Al citar el fragmento del libro de Albert Espinosa, lo relaciono con la crianza respetuosa desde la experiencia personal que cada uno de nosotros tiene, porque antes de ser padres, fuimos o somos hijos de alguien. Aplicar la “crianza respetuosa” exige de nosotros colocar en muy buena posición nuestro retrovisor para que contribuya a nuestro buen avance como nuevos padres.

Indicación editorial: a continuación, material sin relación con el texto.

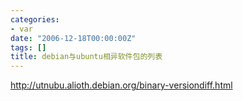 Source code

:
 ```yaml
---
categories:
- var
date: "2006-12-18T00:00:00Z"
tags: []
title: debian与ubuntu相异软件包的列表
---
```


<a href="http://utnubu.alioth.debian.org/binary-versiondiff.html">http://utnubu.alioth.debian.org/binary-versiondiff.html</a>
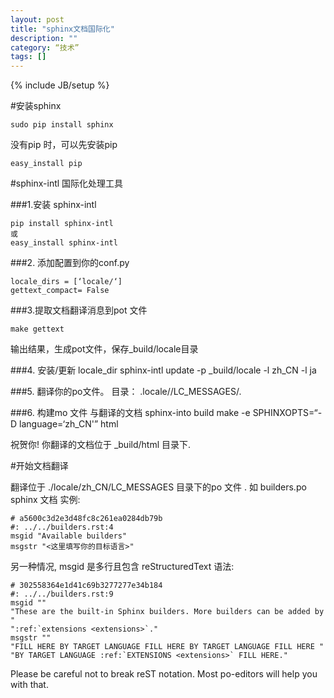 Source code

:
 ```yaml
---
layout: post
title: "sphinx文档国际化"
description: ""
category: “技术”
tags: []
---
```

{% include JB/setup %}

#安装sphinx

	sudo pip install sphinx

没有pip 时，可以先安装pip

	easy_install pip

#sphinx-intl 国际化处理工具


###1.安装 sphinx-intl
	
	pip install sphinx-intl 
	或
	easy_install sphinx-intl

###2. 添加配置到你的conf.py
 
	locale_dirs = [‘locale/‘]
	gettext_compact= False 

###3.提取文档翻译消息到pot 文件
	
	make gettext
输出结果，生成pot文件，保存_build/locale目录

###4. 安装/更新 locale_dir
	sphinx-intl update -p _build/locale -l zh_CN -l ja

###5. 翻译你的po文件。
	目录： .locale/<lang>/LC_MESSAGES/.

###6. 构建mo 文件 与翻译的文档 
	sphinx-into build
	make -e SPHINXOPTS=“-D language=‘zh_CN'” html

祝贺你! 你翻译的文档位于 _build/html 目录下.

#开始文档翻译

翻译位于 ./locale/zh_CN/LC_MESSAGES 目录下的po 文件 . 如  builders.po sphinx 文档 实例:
   
	# a5600c3d2e3d48fc8c261ea0284db79b
	#: ../../builders.rst:4
	msgid "Available builders"
	msgstr "<这里填写你的目标语言>"

另一种情况, msgid 是多行且包含 reStructuredText 语法:

	# 302558364e1d41c69b3277277e34b184
	#: ../../builders.rst:9
	msgid ""
	"These are the built-in Sphinx builders. More builders can be added by "
	":ref:`extensions <extensions>`."
	msgstr ""
	"FILL HERE BY TARGET LANGUAGE FILL HERE BY TARGET LANGUAGE FILL HERE "
	"BY TARGET LANGUAGE :ref:`EXTENSIONS <extensions>` FILL HERE."

Please be careful not to break reST notation. Most po-editors will help you with that.
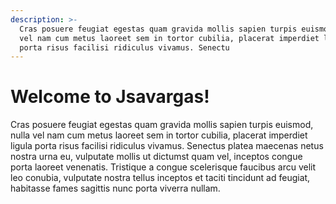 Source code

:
 ```yaml
---
description: >-
  Cras posuere feugiat egestas quam gravida mollis sapien turpis euismod, nulla
  vel nam cum metus laoreet sem in tortor cubilia, placerat imperdiet ligula
  porta risus facilisi ridiculus vivamus. Senectu
---
```


# Welcome to Jsavargas!

Cras posuere feugiat egestas quam gravida mollis sapien turpis euismod, nulla vel nam cum metus laoreet sem in tortor cubilia, placerat imperdiet ligula porta risus facilisi ridiculus vivamus. Senectus platea maecenas netus nostra urna eu, vulputate mollis ut dictumst quam vel, inceptos congue porta laoreet venenatis. Tristique a congue scelerisque faucibus arcu velit leo conubia, vulputate nostra tellus inceptos et taciti tincidunt ad feugiat, habitasse fames sagittis nunc porta viverra nullam.
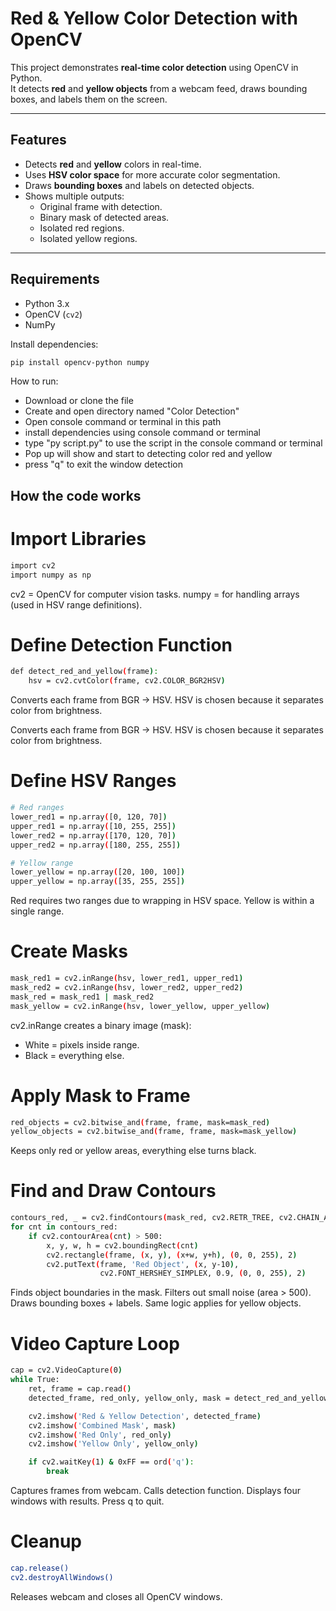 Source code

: # Red & Yellow Color Detection with OpenCV

This project demonstrates **real-time color detection** using OpenCV in Python.  
It detects **red** and **yellow objects** from a webcam feed, draws bounding boxes, and labels them on the screen.

---

## Features
- Detects **red** and **yellow** colors in real-time.  
- Uses **HSV color space** for more accurate color segmentation.  
- Draws **bounding boxes** and labels on detected objects.  
- Shows multiple outputs:
  - Original frame with detection.
  - Binary mask of detected areas.
  - Isolated red regions.
  - Isolated yellow regions.

---

##  Requirements
- Python 3.x  
- OpenCV (`cv2`)  
- NumPy  

Install dependencies:
```bash
pip install opencv-python numpy
```
How to run:
- Download or clone the file
- Create and open directory named "Color Detection"
- Open console command or terminal in this path
- install dependencies using console command or terminal
- type "py script.py" to use the script in the console command or terminal
- Pop up will show and start to detecting color red and yellow
- press "q" to exit the window detection

## How the code works
# Import Libraries
```bash
import cv2
import numpy as np
```
cv2 = OpenCV for computer vision tasks.
numpy = for handling arrays (used in HSV range definitions).
# Define Detection Function
```bash
def detect_red_and_yellow(frame):
    hsv = cv2.cvtColor(frame, cv2.COLOR_BGR2HSV)
```
Converts each frame from BGR → HSV.
HSV is chosen because it separates color from brightness.


Converts each frame from BGR → HSV.
HSV is chosen because it separates color from brightness.
# Define HSV Ranges
```bash
# Red ranges
lower_red1 = np.array([0, 120, 70])
upper_red1 = np.array([10, 255, 255])
lower_red2 = np.array([170, 120, 70])
upper_red2 = np.array([180, 255, 255])

# Yellow range
lower_yellow = np.array([20, 100, 100])
upper_yellow = np.array([35, 255, 255])
```
Red requires two ranges due to wrapping in HSV space.
Yellow is within a single range.
# Create Masks
```bash
mask_red1 = cv2.inRange(hsv, lower_red1, upper_red1)
mask_red2 = cv2.inRange(hsv, lower_red2, upper_red2)
mask_red = mask_red1 | mask_red2
mask_yellow = cv2.inRange(hsv, lower_yellow, upper_yellow)
```
cv2.inRange creates a binary image (mask):
- White = pixels inside range.
- Black = everything else.
# Apply Mask to Frame
```bash
red_objects = cv2.bitwise_and(frame, frame, mask=mask_red)
yellow_objects = cv2.bitwise_and(frame, frame, mask=mask_yellow)
```
Keeps only red or yellow areas, everything else turns black.
# Find and Draw Contours
```bash
contours_red, _ = cv2.findContours(mask_red, cv2.RETR_TREE, cv2.CHAIN_APPROX_SIMPLE)
for cnt in contours_red:
    if cv2.contourArea(cnt) > 500:
        x, y, w, h = cv2.boundingRect(cnt)
        cv2.rectangle(frame, (x, y), (x+w, y+h), (0, 0, 255), 2)
        cv2.putText(frame, 'Red Object', (x, y-10),
                    cv2.FONT_HERSHEY_SIMPLEX, 0.9, (0, 0, 255), 2)
```
Finds object boundaries in the mask.
Filters out small noise (area > 500).
Draws bounding boxes + labels.
Same logic applies for yellow objects.
# Video Capture Loop
```bash
cap = cv2.VideoCapture(0)
while True:
    ret, frame = cap.read()
    detected_frame, red_only, yellow_only, mask = detect_red_and_yellow(frame)

    cv2.imshow('Red & Yellow Detection', detected_frame)
    cv2.imshow('Combined Mask', mask)
    cv2.imshow('Red Only', red_only)
    cv2.imshow('Yellow Only', yellow_only)

    if cv2.waitKey(1) & 0xFF == ord('q'):
        break
```
Captures frames from webcam.
Calls detection function.
Displays four windows with results.
Press q to quit.
# Cleanup
```bash
cap.release()
cv2.destroyAllWindows()
```
Releases webcam and closes all OpenCV windows.
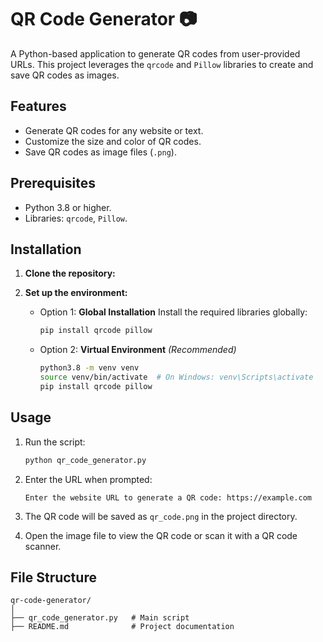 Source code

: # QR Code Generator 📷

A Python-based application to generate QR codes from user-provided URLs. This project leverages the `qrcode` and `Pillow` libraries to create and save QR codes as images.

## Features

- Generate QR codes for any website or text.
- Customize the size and color of QR codes.
- Save QR codes as image files (`.png`).

## Prerequisites

- Python 3.8 or higher.
- Libraries: `qrcode`, `Pillow`.

## Installation

1. **Clone the repository:**

2. **Set up the environment:**
   - Option 1: **Global Installation**
     Install the required libraries globally:
     ```bash
     pip install qrcode pillow
     ```

   - Option 2: **Virtual Environment** *(Recommended)*
     ```bash
     python3.8 -m venv venv
     source venv/bin/activate  # On Windows: venv\Scripts\activate
     pip install qrcode pillow
     ```

## Usage

1. Run the script:
   ```bash
   python qr_code_generator.py
   ```

2. Enter the URL when prompted:
   ```
   Enter the website URL to generate a QR code: https://example.com
   ```

3. The QR code will be saved as `qr_code.png` in the project directory.

4. Open the image file to view the QR code or scan it with a QR code scanner.

## File Structure

```
qr-code-generator/
│
├── qr_code_generator.py   # Main script
├── README.md              # Project documentation
```


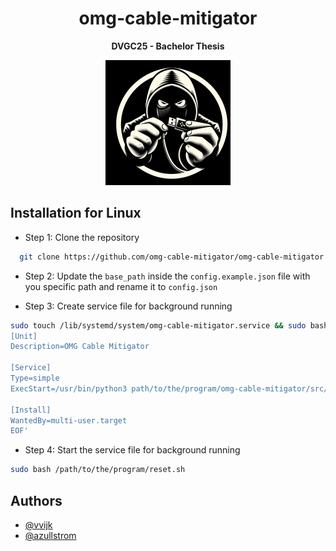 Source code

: <div align="center">
<h1>omg-cable-mitigator</h1>
  
<b>DVGC25 - Bachelor Thesis</b>

![omg-logo-notext-200x200](https://github.com/omg-cable-mitigator/omg-cable-mitigator/blob/main/src/icons/omg-logo-notext-200x200.png)
  
</div>

## Installation for Linux

* Step 1: Clone the repository
```bash
  git clone https://github.com/omg-cable-mitigator/omg-cable-mitigator.git
```
* Step 2: Update the ```base_path``` inside the ```config.example.json``` file with you specific path and rename it to ```config.json```
  
* Step 3: Create service file for background running
```bash
sudo touch /lib/systemd/system/omg-cable-mitigator.service && sudo bash -c 'cat << EOF > /lib/systemd/system/omg-cable-mitigator.service
[Unit]
Description=OMG Cable Mitigator

[Service]
Type=simple
ExecStart=/usr/bin/python3 path/to/the/program/omg-cable-mitigator/src/main.py

[Install]
WantedBy=multi-user.target
EOF'
```

* Step 4: Start the service file for background running
```bash
sudo bash /path/to/the/program/reset.sh
```

## Authors

- [@vvijk](https://www.github.com/vvijk)
- [@azullstrom](https://github.com/azullstrom)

La crianza respetuosa persigue, principalmente tres objetivos:
Fortalecer los lazos afectivos.
Acompañar al desarrollo consciente del niño
Atender sus necesidades.
La crianza respetuosa radica en cambiar el modo en que, hasta ahora, hemos tratado a nuestros hijos y que quizá responde al modelo que usaron nuestros padres en nosotros. Es una filosofía de vida y de cuidados que se basa en el diálogo, el cariño, el respeto; en pasar tiempo con ellos dejando a un lado la violencia y los aparatos eléctronicos. Es una forma natural e instintiva de educar a nuestros hijos basada en estar cerca, conocerlos y ofrecerles así las mejores herramientas que necesitan para establecer un equilibrio lógico entre libertad y límites tanto en casa, como en la escuela; en el día a día con su entorno familiar y con los demás niños y niñas que forman parte de la sociedad a la cual pertenece. De este modo el niño aprende a confiar en el adulto y en el mundo que le rodea, completando un desarrollo sano y creciendo con seguridad en sí mismo y con una sana autoestima.
En ocasiones se confunde la crianza respetuosa con dejar al pequeño hacer lo que quiera. No se trata de educar sin límites, sino de estar más cerca de ellos para apoyarlos, aceptarlos y valorarlos, sirviendo de base a su crecimiento y desarrollo.
Un niño necesita que se atiendan sus necesidades y que estemos en conexión con su naturaleza infantil: correr, gritar, llorar, preguntar, ensuciarse. Nuestros bebés tienen que vivir la infancia y descubrir su identidad. Hacer que aprendan a base de premios y castigos, y que vivan infancias controladas va en contra de su naturaleza.
Si queremos que nuestra sociedad evolucione, si queremos que nuestros hijos lo hagan mejor que como lo hacemos nosotros, y si queremos hacerlo como padres mejor que como lo hicieron los nuestros, vale la pena intentar un método de crianza diferente. Es que cuando conectas emocionalmente con tus hijos, cuando hay respeto mutuo y poco a poco fluye la comunicación, se establece una relación de confianza que lo hace todo más intenso, más estimulante, más bonito, más amable y a la vez, más divertido. La semilla que luego debe brotar para que cuando lleguen épocas probablemente más complicadas, siga habiendo confianza, comunicación y respeto.